### Problem details:
Lines holding the string "prev": copy each one from the listing below.

(Records to process begins)

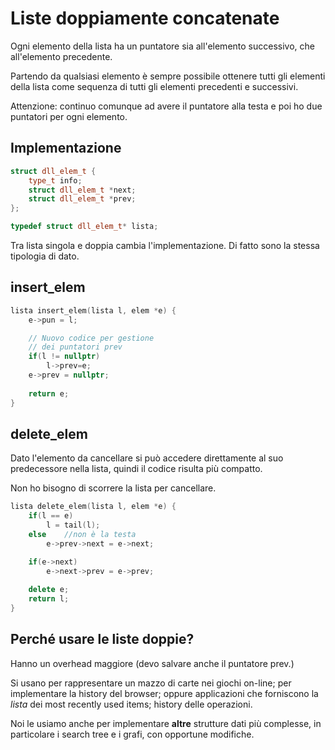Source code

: # Liste doppiamente concatenate

Ogni elemento della lista ha un puntatore sia all'elemento successivo, che
all'elemento precedente.

Partendo da qualsiasi elemento è sempre possibile ottenere tutti gli elementi della
lista come sequenza di tutti gli elementi precedenti e successivi.

Attenzione: continuo comunque ad avere il puntatore alla testa e poi ho due puntatori
per ogni elemento.

## Implementazione

```c++
struct dll_elem_t {
    type_t info;
    struct dll_elem_t *next;
    struct dll_elem_t *prev;
};

typedef struct dll_elem_t* lista;
```

Tra lista singola e doppia cambia l'implementazione. Di fatto sono la stessa tipologia di
dato.

## insert_elem

```c++
lista insert_elem(lista l, elem *e) {
    e->pun = l;

    // Nuovo codice per gestione
    // dei puntatori prev
    if(l != nullptr)
        l->prev=e;
    e->prev = nullptr;
    
    return e;
}
```

## delete_elem

Dato l'elemento da cancellare si può accedere direttamente al suo predecessore
nella lista, quindi il codice risulta più compatto.

Non ho bisogno di scorrere la lista per cancellare.

```c++
lista delete_elem(lista l, elem *e) {
    if(l == e)
        l = tail(l);
    else    //non è la testa
        e->prev->next = e->next;

    if(e->next)
        e->next->prev = e->prev;
        
    delete e;
    return l;
}
```

## Perché usare le liste doppie?

Hanno un overhead maggiore (devo salvare anche il puntatore prev.)

Si usano per rappresentare un mazzo di carte nei giochi on-line; per
implementare la history del browser; oppure applicazioni che forniscono la
_lista_ dei most recently used items; history delle operazioni.

Noi le usiamo anche per implementare **altre** strutture dati più complesse,
in particolare i search tree e i grafi, con opportune modifiche.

(Records to process ends)

### Answer:
    struct dll_elem_t *prev;
    // dei puntatori prev
        l->prev=e;
    e->prev = nullptr;
        e->prev->next = e->next;
        e->next->prev = e->prev;
Hanno un overhead maggiore (devo salvare anche il puntatore prev.)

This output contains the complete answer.